TALLAHASSEE, Fla. – A preliminary report released Wednesday by the Marjory Stoneman Douglas High School Public Safety Commission cites a breakdown in security procedures and protocol that contributed to the Feb. 14 mass shooting at the Parkland school.
"Our No. 1 finding needs to be that Nikolas Cruz is responsible for this," Polk County Sheriff Grady Judd said Wednesday, the first of two final days of meetings in Tallahassee before the final report is presented.
Beyond that glaring conclusion, much of the focus of the meeting shifted to the failures that allowed Cruz, armed with an AR-15 rifle, to open fire on campus, killing 17 people.
"He got into the 1200 building because that door was unlocked and unstaffed and that we say that is a security failure," Pinellas County Sheriff Bob Gualtieri said.
The preliminary report outlines one such example.
File: MSD Public Safety Commission preliminary report
"Unlocked and opened gates were regularly left unstaffed for long periods of time on the MSDHS campus," the report said. "School administers cited a lack of personnel as the explanation for the unstaffed and open gates.
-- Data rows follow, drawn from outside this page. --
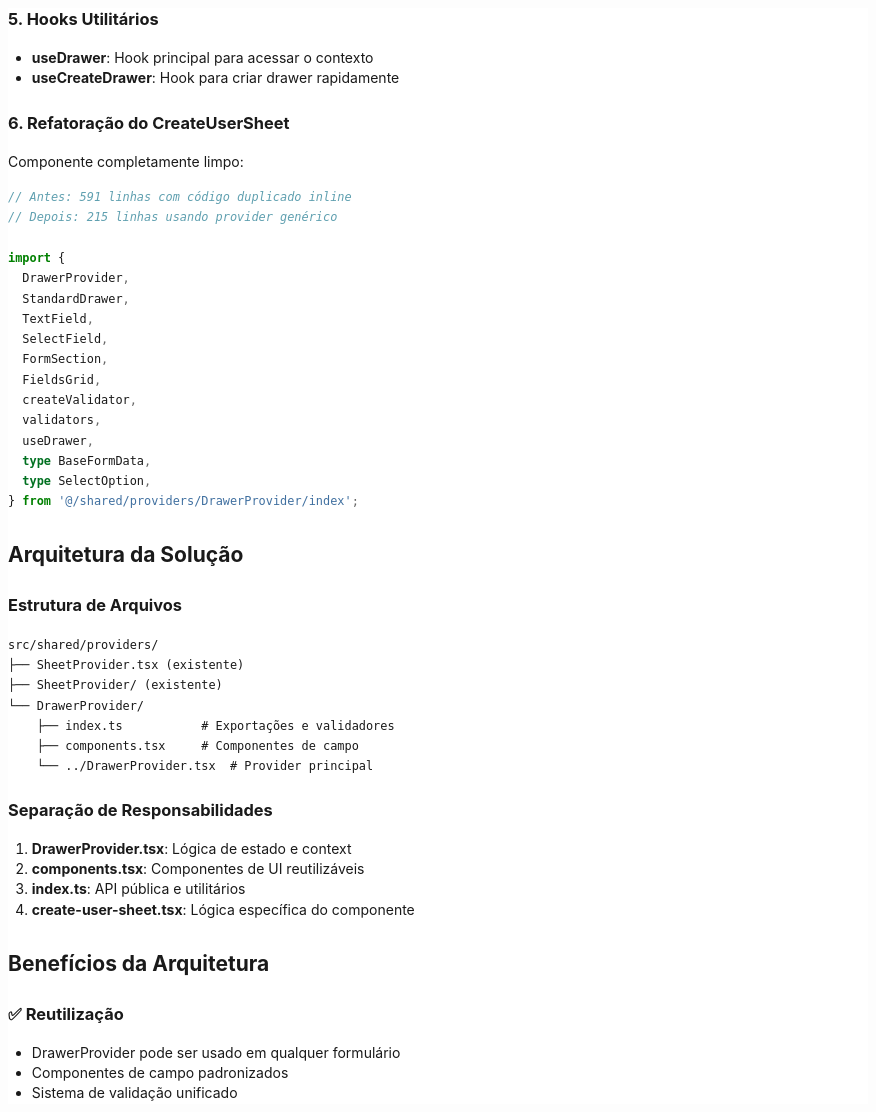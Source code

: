 ### 5. Hooks Utilitários

- **useDrawer**: Hook principal para acessar o contexto
- **useCreateDrawer**: Hook para criar drawer rapidamente

### 6. Refatoração do CreateUserSheet

Componente completamente limpo:

```typescript
// Antes: 591 linhas com código duplicado inline
// Depois: 215 linhas usando provider genérico

import {
  DrawerProvider,
  StandardDrawer,
  TextField,
  SelectField,
  FormSection,
  FieldsGrid,
  createValidator,
  validators,
  useDrawer,
  type BaseFormData,
  type SelectOption,
} from '@/shared/providers/DrawerProvider/index';
```

## Arquitetura da Solução

### Estrutura de Arquivos

```
src/shared/providers/
├── SheetProvider.tsx (existente)
├── SheetProvider/ (existente)
└── DrawerProvider/
    ├── index.ts           # Exportações e validadores
    ├── components.tsx     # Componentes de campo
    └── ../DrawerProvider.tsx  # Provider principal
```

### Separação de Responsabilidades

1. **DrawerProvider.tsx**: Lógica de estado e context
2. **components.tsx**: Componentes de UI reutilizáveis
3. **index.ts**: API pública e utilitários
4. **create-user-sheet.tsx**: Lógica específica do componente

## Benefícios da Arquitetura

### ✅ Reutilização
- DrawerProvider pode ser usado em qualquer formulário
- Componentes de campo padronizados
- Sistema de validação unificado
This explanation is unacceptable as leaving open perimeter gates unstaffed is a breach of effective security protocols."
The report is also critical of security lapses at the school.
"The overall lack of uniform and mandated physical site security requirements resulted in voids that allowed Cruz initial access to MSDHS and is a system failure," the report said.
Other flaws cited in the report include inadequate exterior video cameras outside building 12, how there were no public address system speakers in the hallways and exterior areas, and how the fire alarm caused confusion among students and staff.
The report also places blame on flawed procedures from the Broward Sheriff's Office that contributed to a delayed response.
"I'm extremely dismayed that the people around this table and the people working behind the scenes seem to be taking this much more seriously than Broward County and the officials in Broward County," panelist Melissa Larkin-Skinner said. "It actually makes me physically ill, because I would think that ground zero for this massacre would want to be ahead of the rest of the state."
Some of the preventative fixes involve armed assailant training for school personnel, bulletproof glass on classroom windows and for mental health providers to share information with schools about troubled students.
"My biggest concern is whether or not the districts and law enforcement, mental health community, etc., will actually implement the recommendations that we make," Ryan Petty, whose daughter was killed in the shooting, told Local 10 News.